GV885.7.F45 1988 796.32′363′0973 88-40147
eISBN: 978-0-307-80091-6
v3.1
Contents
Cover
Title Page
Copyright
Introduction
Chapter 1: The Champions
Chapter 2: In the Beginning …
Chapter 3: Recruiting
Chapter 4: You’re in the Army, (or Navy) Now
Chapter 5: You Don’t Have to Be Jewish to Be a Schmuck
Chapter 6: Tip-Offs
Chapter 7: “It’s Still Early but …”
Chapter 8: The West Coast … and Beyond
Chapter 9: New Year, New Season
Chapter 10: Weekend with a Bald Man
Chapter 11: Cold, Colder, Coldest
Chapter 12: Refs
Chapter 13: Buckling Down
Chapter 14: Seven Days in March
Chapter 15: Triple Crown
Chapter 16: Wait Till Next Year … or at Least Until May
Chapter 17: Sixty-four and Counting
Chapter 18: And Then There Were Sixteen
Chapter 19: Finally, the Final Four
Epilogue
Dedication
Acknowledgments
Other Books by This Author
About the Author
INTRODUCTION
The sun was just beginning to appear on the eastern horizon when we walked out the front door of the hotel. It was a few minutes before 7 A.M. on the third day of the NCAA basketball tournament. As I opened the trunk, Hoops looked at me through the slits that passed at the moment for his eyes and asked, “Where are we going?”

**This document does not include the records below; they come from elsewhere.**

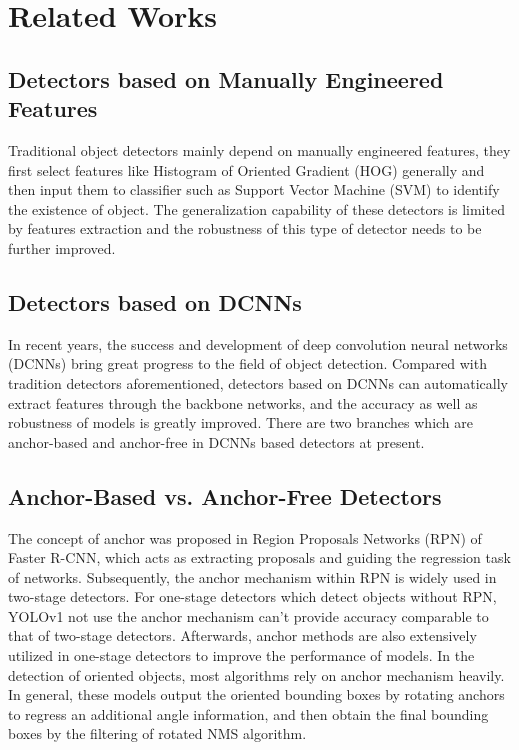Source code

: \documentclass[runningheads]{llncs}
\begin{document}
\section{Related Works} \label{section:2}

\subsection{Detectors based on Manually Engineered Features}

Traditional object detectors mainly depend on manually engineered features, they first select features like Histogram of Oriented Gradient (HOG)\cite{dalal2005histograms} generally and then input them to classifier such as Support Vector Machine (SVM)\cite{cortes1995support} to identify the existence of object.  The generalization capability of these detectors is limited by features extraction and the robustness of this type of detector needs to be further improved. 

\subsection{Detectors based on DCNNs}

In recent years, the success and development of deep convolution neural networks (DCNNs)\cite{lecun1998gradient,krizhevsky2012imagenet} bring great progress to the field of object detection. Compared with tradition detectors aforementioned, detectors based on DCNNs \cite{ren2015faster,law2018cornernet,zhou2019bottom,tian2019fcos,zhou2019objects,redmon2016you,redmon2017yolo9000,liu2016ssd} can automatically extract features through the backbone networks\cite{simonyan2014very,he2016deep}, and the accuracy as well as robustness of models is greatly improved. There are two branches which are anchor-based and anchor-free in DCNNs based detectors at present.

\subsection{Anchor-Based vs. Anchor-Free Detectors}

The concept of anchor was proposed in Region Proposals Networks (RPN) of Faster R-CNN\cite{ren2015faster}, which acts as extracting proposals and guiding the regression task of networks. Subsequently, the anchor mechanism within RPN is widely used in two-stage detectors\cite{jiang2017r2cnn,ma2018arbitrary,yang2019scrdet,cai2018cascade}. For one-stage detectors which detect objects\cite{redmon2016you,redmon2017yolo9000,liu2016ssd,lin2017focal} without RPN, YOLOv1\cite{redmon2016you} not use the anchor mechanism can't provide accuracy comparable to that of two-stage detectors. Afterwards, anchor methods are also extensively utilized in one-stage detectors\cite{redmon2017yolo9000,liu2016ssd,lin2017focal} to improve the performance of models. In the detection of oriented objects, most algorithms rely on anchor mechanism heavily. In general, these models output the oriented bounding boxes by rotating anchors to regress an additional angle information, and then obtain the final bounding boxes by the filtering of rotated NMS algorithm.  
\end{document}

I had to think for a moment. “Notre Dame,” I finally said, pleased with myself.
Hoops nodded. “Who are we seeing play?”
That one was too much. I was stumped. I reached into my coat pocket for my schedule. As I did, I almost dropped my coffee, which would have been a major catastrophe, and started to lose my footing on the ice. But I hung on to both, with as much grace as possible—which wasn’t much—and pulled the schedule out. “Purdue—Memphis State, and DePaul—Kansas State,” I announced.
Hoops said nothing. I started the car. We pulled out of the hotel and onto the interstate, heading fifty miles north for the Dayton Airport. “Hey, you know what,” Hoops said. “This is going to be fun. I’m really psyched.”
I sipped the coffee. Like Hoops, I was beginning to wake up too “Another day, another plane, another tip-off. What else is there in life?”
Hoops—who in real life is Dick Weiss of the Philadelphia Daily News—had been with me since Thursday. We had seen four NCAA Tournament games that day in Chapel Hill, leaving the Deandome at 1 A.M. Up at 5:30, we had flown to Cincinnati, arrived in the middle of a snowstorm, and seen four more games. Now, the second round was beginning and we were off to South Bend for a mere doubleheader. If all went well, we would drive two hours from South Bend to Chicago that night and fly to Lincoln, Nebraska, Sunday for one more double-header.
Four days, four cities, four planes, four hotels, and twelve games. What the hell, it was March. “We can rest,” Hoops said, “on April fifth.”
He was right of course. March is for basketball. April is for resting. And the rest of the summer is waiting for basketball to start again. Purdue and Kansas State won that day. We had fun. Of course.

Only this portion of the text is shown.